Task to carry out ->
Below, find the line containing "- Helsingborgs IF" and the line containing "A plugin for"; reproduce exactly those two and every line between them, omitting pictures.

Exercise inputs ->
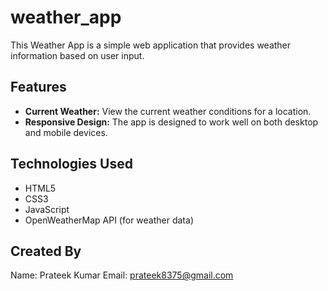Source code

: # weather_app

This Weather App is a simple web application that provides weather information based on user input.



## Features

- **Current Weather:** View the current weather conditions for a location.
- **Responsive Design:** The app is designed to work well on both desktop and mobile devices.

## Technologies Used

- HTML5
- CSS3
- JavaScript
- OpenWeatherMap API (for weather data)



## Created By
Name: Prateek Kumar
Email: prateek8375@gmail.com

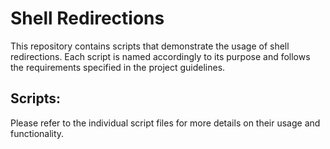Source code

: # Shell Redirections

This repository contains scripts that demonstrate the usage of shell redirections. Each script is named accordingly to its purpose and follows the requirements specified in the project guidelines.

## Scripts: 
Please refer to the individual script files for more details on their usage and functionality.

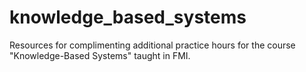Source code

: # knowledge_based_systems
Resources for complimenting additional practice hours for the course "Knowledge-Based Systems" taught in FMI.
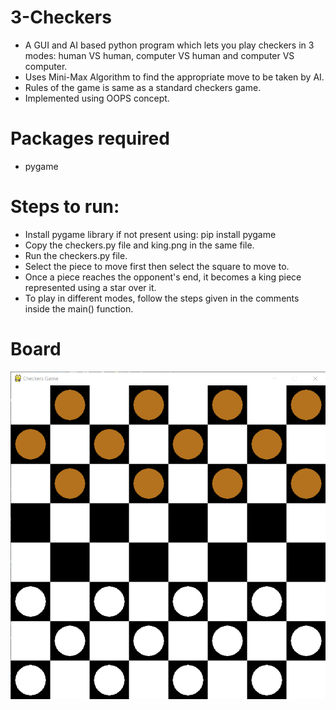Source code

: # 3-Checkers
* A GUI and AI based python program which lets you play checkers in 3 modes: human VS human, computer VS human and computer VS computer.
* Uses Mini-Max Algorithm to find the appropriate move to be taken by AI.
* Rules of the game is same as a standard checkers game.
* Implemented using OOPS concept.

# Packages required
* pygame

# Steps to run:
* Install pygame library if not present using: pip install pygame
* Copy the checkers.py file and king.png in the same file.
* Run the checkers.py file.
* Select the piece to move first then select the square to move to.
* Once a piece reaches the opponent's end, it becomes a king piece represented using a star over it.
* To play in different modes, follow the steps given in the comments inside the main() function.

# Board
![alt text](https://github.com/urcoder4u/3-Checkers/blob/main/board.png)
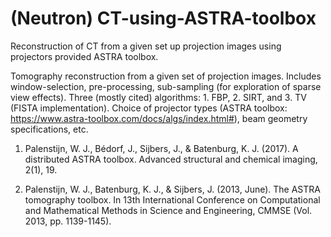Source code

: # (Neutron) CT-using-ASTRA-toolbox
Reconstruction of CT from a given set up projection images using projectors provided ASTRA toolbox.

Tomography reconstruction from a given set of projection images. Includes window-selection, pre-processing, sub-sampling (for exploration of sparse view effects). Three (mostly cited) algorithms: 1. FBP, 2. SIRT, and 3. TV (FISTA implementation). Choice of projector types (ASTRA toolbox: https://www.astra-toolbox.com/docs/algs/index.html#), beam geometry specifications, etc.


1. Palenstijn, W. J., Bédorf, J., Sijbers, J., & Batenburg, K. J. (2017). A distributed ASTRA toolbox. Advanced structural and chemical imaging, 2(1), 19.

2. Palenstijn, W. J., Batenburg, K. J., & Sijbers, J. (2013, June). The ASTRA tomography toolbox. In 13th International Conference on Computational and Mathematical Methods in Science and Engineering, CMMSE (Vol. 2013, pp. 1139-1145).

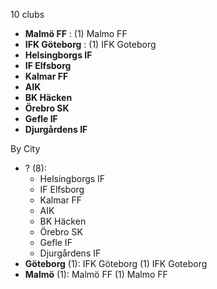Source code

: 10 clubs

- **Malmö FF** : (1) Malmo FF
- **IFK Göteborg** : (1) IFK Goteborg
- **Helsingborgs IF**
- **IF Elfsborg**
- **Kalmar FF**
- **AIK**
- **BK Häcken**
- **Örebro SK**
- **Gefle IF**
- **Djurgårdens IF**




By City

- ? (8): 
  - Helsingborgs IF 
  - IF Elfsborg 
  - Kalmar FF 
  - AIK 
  - BK Häcken 
  - Örebro SK 
  - Gefle IF 
  - Djurgårdens IF 
- **Göteborg** (1): IFK Göteborg  (1) IFK Goteborg
- **Malmö** (1): Malmö FF  (1) Malmo FF


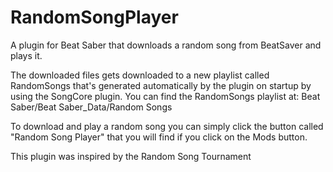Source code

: # RandomSongPlayer
A plugin for Beat Saber that downloads a random song from BeatSaver and plays it.

The downloaded files gets downloaded to a new playlist called RandomSongs that's generated automatically by the plugin on startup by using the SongCore plugin. You can find the RandomSongs playlist at: Beat Saber/Beat Saber_Data/Random Songs

To download and play a random song you can simply click the button called "Random Song Player" that you will find if you click on the Mods button.

This plugin was inspired by the Random Song Tournament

Solution for this problem ->
  - Helsingborgs IF 
  - IF Elfsborg 
  - Kalmar FF 
  - AIK 
  - BK Häcken 
  - Örebro SK 
  - Gefle IF 
  - Djurgårdens IF 
- **Göteborg** (1): IFK Göteborg  (1) IFK Goteborg
- **Malmö** (1): Malmö FF  (1) Malmo FF


Source code

: # RandomSongPlayer
A plugin for Beat Saber that downloads a random song from BeatSaver and plays it.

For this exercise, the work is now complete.